平成25年12月18日に、中国科学院生態環境研究センターの大気と水質の研究者2名が本学を訪れ、環境情報学部の新田義孝教授、武本行正教授、粟屋かよ子元教授と交流しました。この訪問は、(財)国際環境技術移転センター(ICETT)の「四日市公害にかかる研修」事業の中で実現したものです。
2名の中国の研究者は、まず四日市市や市内のコンビナート企業を見学し、その後、本学で3教授と日本や中国の大気汚染問題について議論しました。日本の経験は参考にはなるが、政治体制の違いや中国は国土が広いこと、エネルギー源の転換は日本のようには石炭から石油やガスには転換できないことなどがあり、汚染削減のための資金も少なく状況は厳しいと説明がありました。

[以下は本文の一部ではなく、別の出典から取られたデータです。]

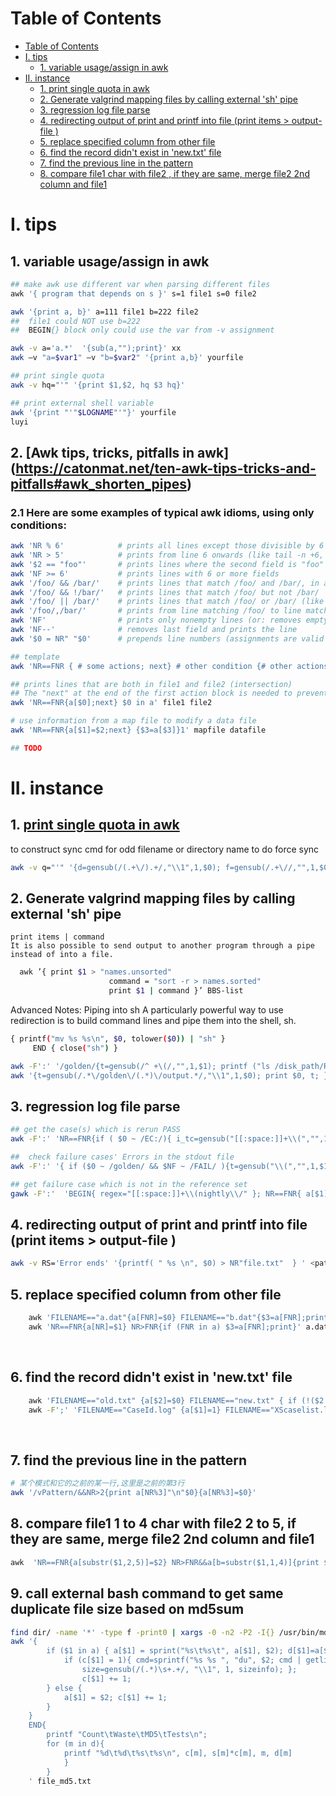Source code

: Table of Contents
=================

   * [Table of Contents](#table-of-contents)
   * [I. tips](#i-tips)
      * [1. variable usage/assign in awk](#1-variable-usageassign-inawk)
   * [II. instance](#ii-instance)
      * [1. <a href="https://www.gnu.org/software/gawk/manual/html_node/Quoting.html" rel="nofollow">print single quota in awk </a>](#1-print-single-quota-in-awk-)
      * [2.  Generate valgrind mapping files by calling external 'sh' pipe](#2--generate-valgrind-mapping-files-by-calling-external-sh-pipe)
      * [3.  regression log file parse](#3-regression-log-file-parse)
      * [4.  redirecting output of print and printf into file (print items &gt; output-file )](#4--redirecting-output-of-print-and-printf-into-file-print-items--output-file-)
      * [5.  replace specified column from other file](#5--replace-specified-column-from-other-file)
      * [6.  find the record didn't exist in 'new.txt' file](#6--find-the-record-didnt-exist-in-newtxt-file)
      * [7.  find the previous line in the pattern](#7--find-the-previous-line-in-the-pattern)
      * [8.  compare file1 char with file2 , if they are same, merge file2 2nd column and file1](#8--compare-file1-char-with-file2-if-they-are-same-merge-file2-2nd-column-and-file1)


# I. tips #
## 1. variable usage/assign in awk 
```bash
## make awk use different var when parsing different files
awk '{ program that depends on s }' s=1 file1 s=0 file2 

awk '{print a, b}' a=111 file1 b=222 file2
##  file1 could NOT use b=222 
##  BEGIN{} block only could use the var from -v assignment

awk -v a='a.*'  '{sub(a,"");print}' xx
awk –v "a=$var1" –v "b=$var2" '{print a,b}' yourfile

## print single quota
awk -v hq="'" '{print $1,$2, hq $3 hq}'

## print external shell variable
awk '{print "'"$LOGNAME"'"}' yourfile
luyi

```

## 2. [Awk tips, tricks, pitfalls in awk] (https://catonmat.net/ten-awk-tips-tricks-and-pitfalls#awk_shorten_pipes)
### 2.1 Here are some examples of typical awk idioms, using only conditions: 
```bash
awk 'NR % 6'            # prints all lines except those divisible by 6
awk 'NR > 5'            # prints from line 6 onwards (like tail -n +6, or sed '1,5d')
awk '$2 == "foo"'       # prints lines where the second field is "foo"
awk 'NF >= 6'           # prints lines with 6 or more fields
awk '/foo/ && /bar/'    # prints lines that match /foo/ and /bar/, in any order
awk '/foo/ && !/bar/'   # prints lines that match /foo/ but not /bar/
awk '/foo/ || /bar/'    # prints lines that match /foo/ or /bar/ (like grep -e 'foo' -e 'bar')
awk '/foo/,/bar/'       # prints from line matching /foo/ to line matching /bar/, inclusive
awk 'NF'                # prints only nonempty lines (or: removes empty lines, where NF==0)
awk 'NF--'              # removes last field and prints the line
awk '$0 = NR" "$0'      # prepends line numbers (assignments are valid in conditions)
```

```bash
## template
awk 'NR==FNR { # some actions; next} # other condition {# other actions}' file1 file2

## prints lines that are both in file1 and file2 (intersection)
## The "next" at the end of the first action block is needed to prevent the condition in "# other condition" from being evaluated, and the actions in "# other actions" from being executed while awk is reading the first file.
awk 'NR==FNR{a[$0];next} $0 in a' file1 file2

# use information from a map file to modify a data file
awk 'NR==FNR{a[$1]=$2;next} {$3=a[$3]}1' mapfile datafile

## TODO


```


# II. instance #
## 1. [print single quota in awk ]( https://www.gnu.org/software/gawk/manual/html_node/Quoting.html)
to construct sync cmd for odd filename or directory name to do force sync
```bash
awk -v q="'" '{d=gensub(/(.+\/).+/,"\\1",1,$0); f=gensub(/.+\//,"",1,$0); printf "cd %s%s%s && p4 sync -f %s%s%s \n",q,d,q,q,f,q}' odd_filename.log  > sync.cmd
```


## 2.  Generate valgrind mapping files by calling external 'sh' pipe 
    print items | command
    It is also possible to send output to another program through a pipe instead of into a file.
 ```bash
   awk ’{ print $1 > "names.unsorted"
                       command = "sort -r > names.sorted"
                       print $1 | command }’ BBS-list
 ```
 
 Advanced Notes: Piping into sh
 A particularly powerful way to use redirection is to build command lines and pipe them into the shell, sh. 
 ```bash
 { printf("mv %s %s\n", $0, tolower($0)) | "sh" }
      END { close("sh") }
 ```

```bash
awk -F':' '/golden/{t=gensub(/^ +\(/,"",1,$1); printf ("ls /disk_path/Reg_valgrind_sps_3311633/%s/output/CC*valgrind.log\n", t) | "sh"}END{close ("sh")}' Passed.latest  Failed.latest   > /<disk_path>/val_mapping.txt  
awk '{t=gensub(/.*\/golden\/(.*)\/output.*/,"\\1",1,$0); print $0, t; }'  /<disk_path>/val_mapping.txt > val_mapping.txt
```

## 3. regression log file parse  
```bash
## get the case(s) which is rerun PASS
awk -F':' 'NR==FNR{if ( $0 ~ /EC:/){ i_tc=gensub("[[:space:]]+\\(","",1,$1);  a[i_tc] }} NR>FNR {if ( $0 ~ /, /){tc=gensub("[[:space:]]+\\(","",1,$1); if ((tc in a)){ print tc } }} ' Immrun.txt Passed.latest

##  check failure cases' Errors in the stdout file
awk -F':' '{ if ($0 ~ /golden/ && $NF ~ /FAIL/ ){t=gensub("\\(","",1,$1); print t } } '   Failed.txt | awk -F'/' '{printf "%s/%s.step.stdout\n", $0,$NF}' | xargs grep -Hn  'Error:'

## get failure case which is not in the reference set
gawk -F':'  'BEGIN{ regex="[[:space:]]+\\(nightly\\/" }; NR==FNR{ a[$1]=1 }  NR>FNR{if ($0 ~ regex){f=gensub(regex,"","1", $1); if  (! (f in a) ){print f, $(NF-1), $NF  }  }}'   <ref_path>/Failed.latest   Failed.latest

```

## 4.  redirecting output of print and printf into file (print items > output-file )
```bash
awk -v RS='Error ends' '{printf( " %s \n", $0) > NR"file.txt"  } ' <path_file>
```

## 5.  replace specified column from other file
```bash
    awk 'FILENAME=="a.dat"{a[FNR]=$0} FILENAME=="b.dat"{$3=a[FNR];print}' a.dat b.dat
    awk 'NR==FNR{a[NR]=$1} NR>FNR{if (FNR in a) $3=a[FNR];print}' a.dat b.dat    

```
 
## 6.  find the record didn't exist in 'new.txt' file
```bash
    awk 'FILENAME=="old.txt" {a[$2]=$0} FILENAME=="new.txt" { if (!($2 in a)) print $0 }' old.txt new.txt    
    awk -F';' 'FILENAME=="CaseId.log" {a[$1]=1} FILENAME=="XScaselist.log" { if (($1 in a)) {print $0} }' CaseId.log XScaselist.log
```
   
## 7.  find the previous line in the pattern
```bash
# 某个模式和它的之前的某一行,这里是之前的第3行
awk '/vPattern/&&NR>2{print a[NR%3]"\n"$0}{a[NR%3]=$0}' 
```


## 8.  compare file1 1 to 4 char with file2 2 to 5, if they are same, merge file2 2nd column and file1
```bash
awk  'NR==FNR{a[substr($1,2,5)]=$2} NR>FNR&&a[b=substr($1,1,4)]{print $0, a[b]}' file2 file1
```


## 9.  call external bash command to get same duplicate file size based on md5sum 
```bash
find dir/ -name '*' -type f -print0 | xargs -0 -n2 -P2 -I{} /usr/bin/md5sum "{}" > file_md5.txt
awk '{
        if ($1 in a) { a[$1] = sprint("%s\t%s\t", a[$1], $2); d[$1]=a[$1]; 
            if (c[$1] = 1){ cmd=sprintf("%s %s ", "du", $2; cmd | getline sizeinf; close(cmd);
                size=gensub(/(.*)\s+.+/, "\\1", 1, sizeinfo); };
                c[$1] += 1;
        } else {
            a[$1] = $2; c[$1] += 1;
        }
    }
    END{
        printf "Count\tWaste\tMD5\tTests\n";
        for (m in d){
            printf "%d\t%d\t%s\t%s\n", c[m], s[m]*c[m], m, d[m]
            }
        }
    ' file_md5.txt



```

 
 

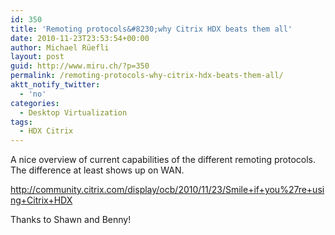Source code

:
 ```yaml
---
id: 350
title: 'Remoting protocols&#8230;why Citrix HDX beats them all'
date: 2010-11-23T23:53:54+00:00
author: Michael Rüefli
layout: post
guid: http://www.miru.ch/?p=350
permalink: /remoting-protocols-why-citrix-hdx-beats-them-all/
aktt_notify_twitter:
  - 'no'
categories:
  - Desktop Virtualization
tags:
  - HDX Citrix
---
```

A nice overview of current capabilities of the different remoting protocols. The difference at least shows up on WAN.

<a href="http://community.citrix.com/display/ocb/2010/11/23/Smile+if+you%27re+using+Citrix+HDX" target="_blank">http://community.citrix.com/display/ocb/2010/11/23/Smile+if+you%27re+using+Citrix+HDX</a>

Thanks to Shawn and Benny!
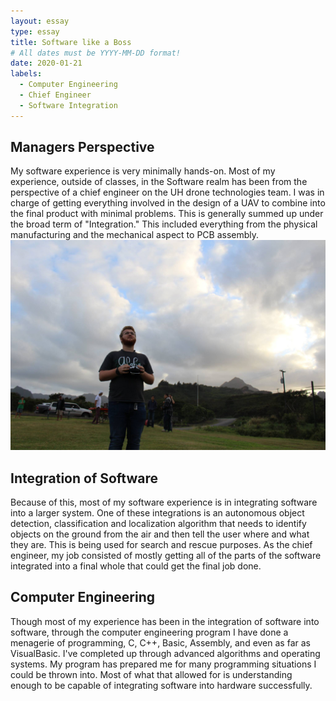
 ```yaml
---
layout: essay
type: essay
title: Software like a Boss
# All dates must be YYYY-MM-DD format!
date: 2020-01-21
labels:
  - Computer Engineering
  - Chief Engineer
  - Software Integration
---
```


## Managers Perspective
My software experience is very minimally hands-on. Most of my experience, outside of classes, in the Software realm has been from the perspective of a chief engineer on the UH drone technologies team. I was in charge of getting everything involved in the design of a UAV to combine into the final product with minimal problems. This is generally summed up under the broad term of "Integration." This included everything from the physical manufacturing and the mechanical aspect to PCB assembly.
<img class="ui Large left centered rounded image" src="../images/Piloting.jpg">

## Integration of Software
Because of this, most of my software experience is in integrating software into a larger system. One of these integrations is an autonomous object detection, classification and localization algorithm that needs to identify objects on the ground from the air and then tell the user where and what they are. This is being used for search and rescue purposes. As the chief engineer, my job consisted of mostly getting all of the parts of the software integrated into a final whole that could get the final job done.

## Computer Engineering
Though most of my experience has been in the integration of software into software, through the computer engineering program I have done a menagerie of programming, C, C++, Basic, Assembly, and even as far as VisualBasic. I've completed up through advanced algorithms and operating systems. My program has prepared me for many programming situations I could be thrown into. Most of what that allowed for is understanding enough to be capable of integrating software into hardware successfully. 

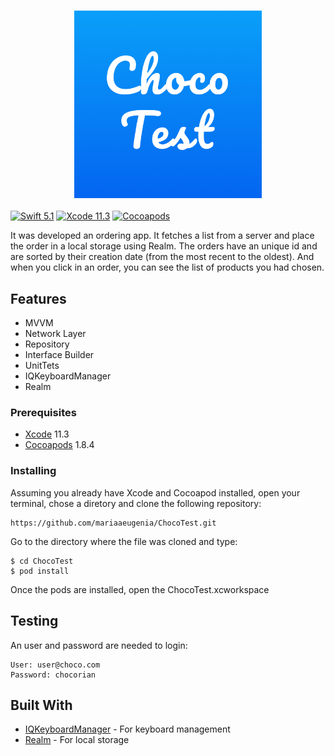 
<h3 align="center">
  <img src="https://github.com/mariaaeugenia/ChocoTest/blob/master/.assets/icon.png" alt="" width="300">
</h3>

[![Swift 5.1](https://img.shields.io/badge/Swift-5.1-blue.svg?style=flat)](https://swift.org)
[![Xcode 11.3](https://img.shields.io/badge/Xcode-11.3.1-blue.svg?style=flat)](https://developer.apple.com/xcode/)
[![Cocoapods](https://img.shields.io/badge/cocoapods-compatible-brightgreen.svg?style=flat)](https://cocoapods.org)


It was developed an ordering app. It fetches a list from a server and place the order in a local storage using Realm. The orders have an unique id and are sorted by their creation date (from the most recent to the oldest). And when you click in an order, you can see the list of products you had chosen.

## Features

* MVVM
* Network Layer
* Repository
* Interface Builder
* UnitTets
* IQKeyboardManager
* Realm

### Prerequisites

* [Xcode](https://developer.apple.com/xcode/) 11.3
* [Cocoapods](https://cocoapods.org) 1.8.4


### Installing

Assuming you already have Xcode and Cocoapod installed, open your terminal, chose a diretory and clone the following repository:

```
https://github.com/mariaaeugenia/ChocoTest.git
```

Go to the directory where the file was cloned and type:

```
$ cd ChocoTest
$ pod install
```

Once the pods are installed, open the ChocoTest.xcworkspace

## Testing

An user and password are needed to login:
```
User: ​user@choco.com 
Password:​ chocorian
```

## Built With


* [IQKeyboardManager](https://github.com/hackiftekhar/IQKeyboardManager) - For keyboard management
* [Realm](https://realm.io/docs/swift/latest/) - For local storage
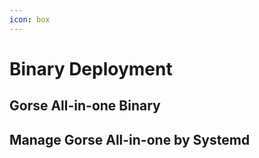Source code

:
 ```yaml
---
icon: box
---
```

# Binary Deployment


## Gorse All-in-one Binary

## Manage Gorse All-in-one by Systemd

新田教授からは石炭の替りとなる石灰石炭植物ガラ団子のバイオブリッケット(脱硫・脱硝・脱PMに効果あり)を紹介しましたが、これも普及はまだ困難とのことでした。
現在も中国の大気汚染は凄まじく、全国でスモッグが多発し、日本への越境汚染も話題になっています。中国政府も2000年より脱硫装置を設置し始め、大規模煙源からの排出量は低下しているとのことでした。しかし、NOx(窒素酸化物)や煤塵は増えており、環境対策の優先順位は低く、当面は経済発展優先とのことでした。
「中国人研究者と交流できたことは大変有意義であったが、何とかして中国国内での環境投資への優先順位を上げることが重要だ。」と武本教授は感想を話してくれました。